Two-Step Synthesis of Dialkyl Carbonates through Transcarbonation and Disproportionation Reactions Catalyzed by Calcined Hydrotalcites

Abstract

A two-step methodology was implemented to prepare dialkyl carbonates from both primary and secondary alcohols, including glycerol acetals, tetrahydrofurfuryl alcohol, and cyclohexanol. Accordingly, alcohols were initially subjected to a batch transcarbonation (carbonate interchange) reaction with the nontoxic dimethyl carbonate, providing the corresponding asymmetrical methyl alkyl carbonates (ROCO2Me). These compounds were then used as reactants for a continuous-flow (CF) disproportionation reaction, producing the corresponding symmetrical dialkyl carbonates (ROCO2R). Although transcarbonation and dismutation took place at different operating temperatures (90 and 180–275 °C, respectively), both reactions were catalyzed by the same heterogeneous Mg/Al mixed oxides catalyst, obtained upon calcination of commercially available hydrotalcites (HTs). Yields and selectivities for methyl alkyl carbonates were excellent, in the range of 93–96% and 95–98%, respectively. CF-disproportionation reactions were strongly affected by the nature/structure of reactants; nevertheless, they provided the corresponding dialkyl carbonates with selectivities and productivities up to 92% and 164 mgprod·(gcat·min)−1, respectively.
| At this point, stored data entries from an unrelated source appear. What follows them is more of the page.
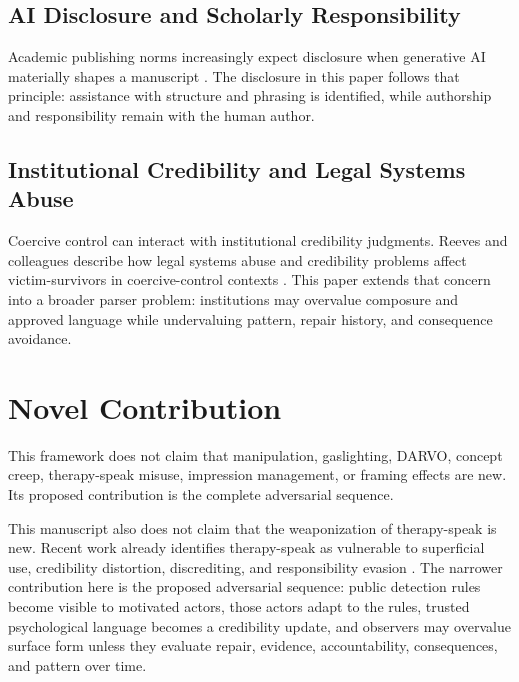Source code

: \documentclass[11pt, letterpaper]{article}
\begin{document}
\subsection{AI Disclosure and Scholarly Responsibility}

Academic publishing norms increasingly expect disclosure when generative AI materially shapes a manuscript \cite{Perkins2024,Cleland2026}. The disclosure in this paper follows that principle: assistance with structure and phrasing is identified, while authorship and responsibility remain with the human author.

\subsection{Institutional Credibility and Legal Systems Abuse}

Coercive control can interact with institutional credibility judgments. Reeves and colleagues describe how legal systems abuse and credibility problems affect victim-survivors in coercive-control contexts \cite{Reeves2025}. This paper extends that concern into a broader parser problem: institutions may overvalue composure and approved language while undervaluing pattern, repair history, and consequence avoidance.

\section{Novel Contribution}

This framework does not claim that manipulation, gaslighting, DARVO, concept creep, therapy-speak misuse, impression management, or framing effects are new. Its proposed contribution is the complete adversarial sequence.

This manuscript also does not claim that the weaponization of therapy-speak is new. Recent work already identifies therapy-speak as vulnerable to superficial use, credibility distortion, discrediting, and responsibility evasion \cite{IsernMas2025}. The narrower contribution here is the proposed adversarial sequence: public detection rules become visible to motivated actors, those actors adapt to the rules, trusted psychological language becomes a credibility update, and observers may overvalue surface form unless they evaluate repair, evidence, accountability, consequences, and pattern over time.
\end{document}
Overall, the reported methodology displays attractive sustainability features, including a straightforward upgrade of biomass derivatives, development of a continuous-flow intensified process, and improved catalyst recycle and products’ purification, while disclosing stimulating perspectives for further investigations on the reaction mechanism and on the role of HTs as catalyst precursors for the synthesis of organic carbonates.